Thursday, January 7, 2016

Mystery Solved! Unknown Fern Identified!

East-facing hillside off the back of our property
It's early January and finally getting cold here in Maryland.  Now that there is not a lot of green leafy cover, it's a good time to spot some small evergreen native plants.  Most of the recognizable of these now are evergreen ferns, such as Christmas fern (Polystichum acrostichoides) and ebony spleenwort (Asplenium platyneuron).

As I was taking a look around I found another clump of a small evergreen fern that I have been trying to ID for the past two years.  It's growing on a wooded hillside off the back of our property.  This time with the one I found had fertile fronds showing the spore-producing sori underneath.

Unknown fern as I found it in January 2015; with only sterile fronds present.

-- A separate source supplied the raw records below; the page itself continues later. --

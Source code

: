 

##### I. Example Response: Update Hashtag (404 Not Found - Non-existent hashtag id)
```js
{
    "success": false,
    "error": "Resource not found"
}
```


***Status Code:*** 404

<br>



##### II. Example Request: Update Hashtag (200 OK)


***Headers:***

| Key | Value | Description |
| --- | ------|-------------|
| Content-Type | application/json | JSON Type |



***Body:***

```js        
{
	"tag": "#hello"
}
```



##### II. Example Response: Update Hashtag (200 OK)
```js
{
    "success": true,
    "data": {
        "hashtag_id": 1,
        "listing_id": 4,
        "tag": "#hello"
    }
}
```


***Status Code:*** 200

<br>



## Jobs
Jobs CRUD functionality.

Pictured here is a similar plant a little further down the hill.  In addition to the closely paired sterile pinnae at the base, this one has much longer stems bearing fertile pinnea (leaflets).
Fertile fronds are longer, 8-10", growing out the the center of the clump. 

With the additional information on the shape and placement of these reproductive organs I could make some more guesses at its identity.  The sori are brownish and fuzzy and are surrounded by 5 or 6 appendages that give them sort of a star-like appearance.  The sori are scattered midway between the center and midrib of the pinnea.

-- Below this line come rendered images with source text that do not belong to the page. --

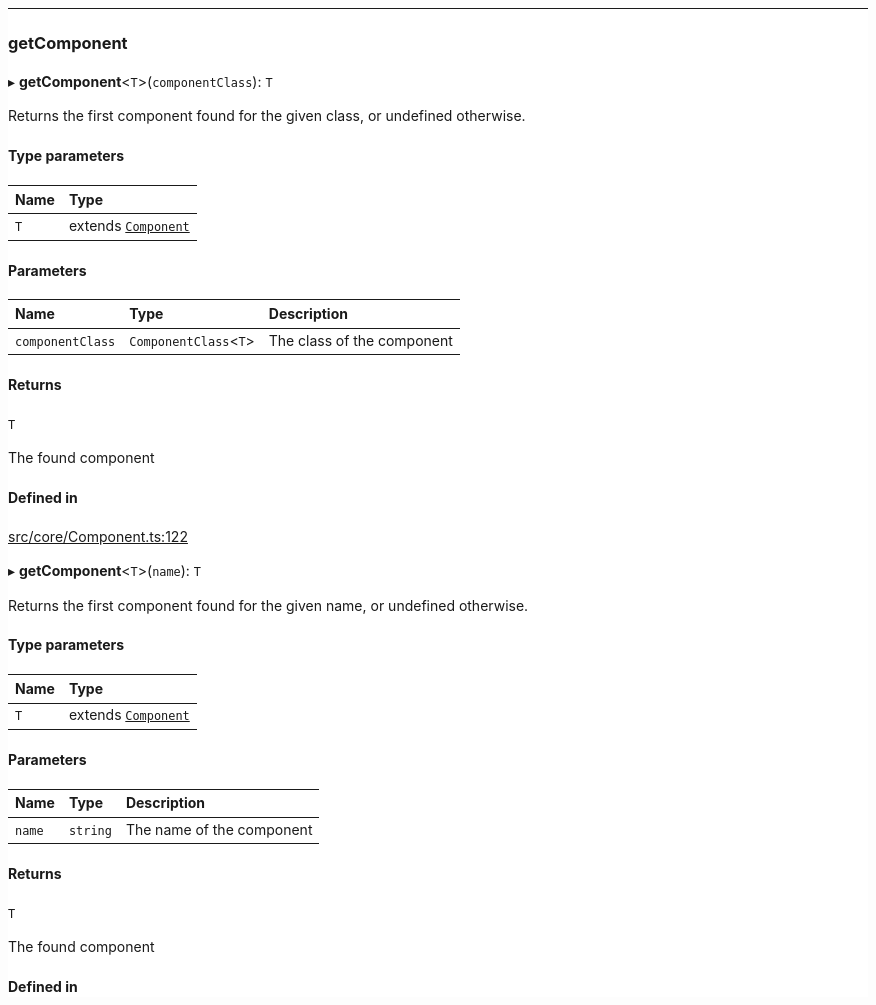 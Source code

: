 ___

### getComponent

▸ **getComponent**<`T`\>(`componentClass`): `T`

Returns the first component found for the given class, or undefined otherwise.

#### Type parameters

| Name | Type |
| :------ | :------ |
| `T` | extends [`Component`](Component.md) |

#### Parameters

| Name | Type | Description |
| :------ | :------ | :------ |
| `componentClass` | `ComponentClass`<`T`\> | The class of the component |

#### Returns

`T`

The found component

#### Defined in

[src/core/Component.ts:122](https://github.com/angry-pixel-studio/angry-pixel-engine/blob/93d7d6a/src/core/Component.ts#L122)

▸ **getComponent**<`T`\>(`name`): `T`

Returns the first component found for the given name, or undefined otherwise.

#### Type parameters

| Name | Type |
| :------ | :------ |
| `T` | extends [`Component`](Component.md) |

#### Parameters

| Name | Type | Description |
| :------ | :------ | :------ |
| `name` | `string` | The name of the component |

#### Returns

`T`

The found component

#### Defined in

Close examination of the undersides of these fertile fronds show the reproductive organs, the sori.

Using a fern guide (Peterson's) I keyed it out to be of the genus Woodsia...but which one?  Since it has few hairs on it I really got stuck on it being smooth woodsia (W. glabella).  But that fern is rare and its range is much further north  in northern New England and Canada.  
So, while it is not normally in my nature, I decided to ask for help and posted my photos to on-line group that helps with native plant ID.  I quickly got a suggestion to consider it as blunt lobed cliff fern, Woodsia obtusa.  This is a relatively common species in eastern US and its description lined up pretty well with my plant.  What was throwing me off was the drawing in the guide showing lots of hairs and glands on the rachis (central stem).  Looking at images of Woodsia obtusa on the internet from knowledgeable sites showed them to be consistent with the plant in our 'backyard'.

Fern ID is tough and it is good to have multiple resources to help with ID.  Also getting assistance from other plant enthusiasts can be an invaluable learning experience, and a great savings of time, too. Thanks to all of you out there!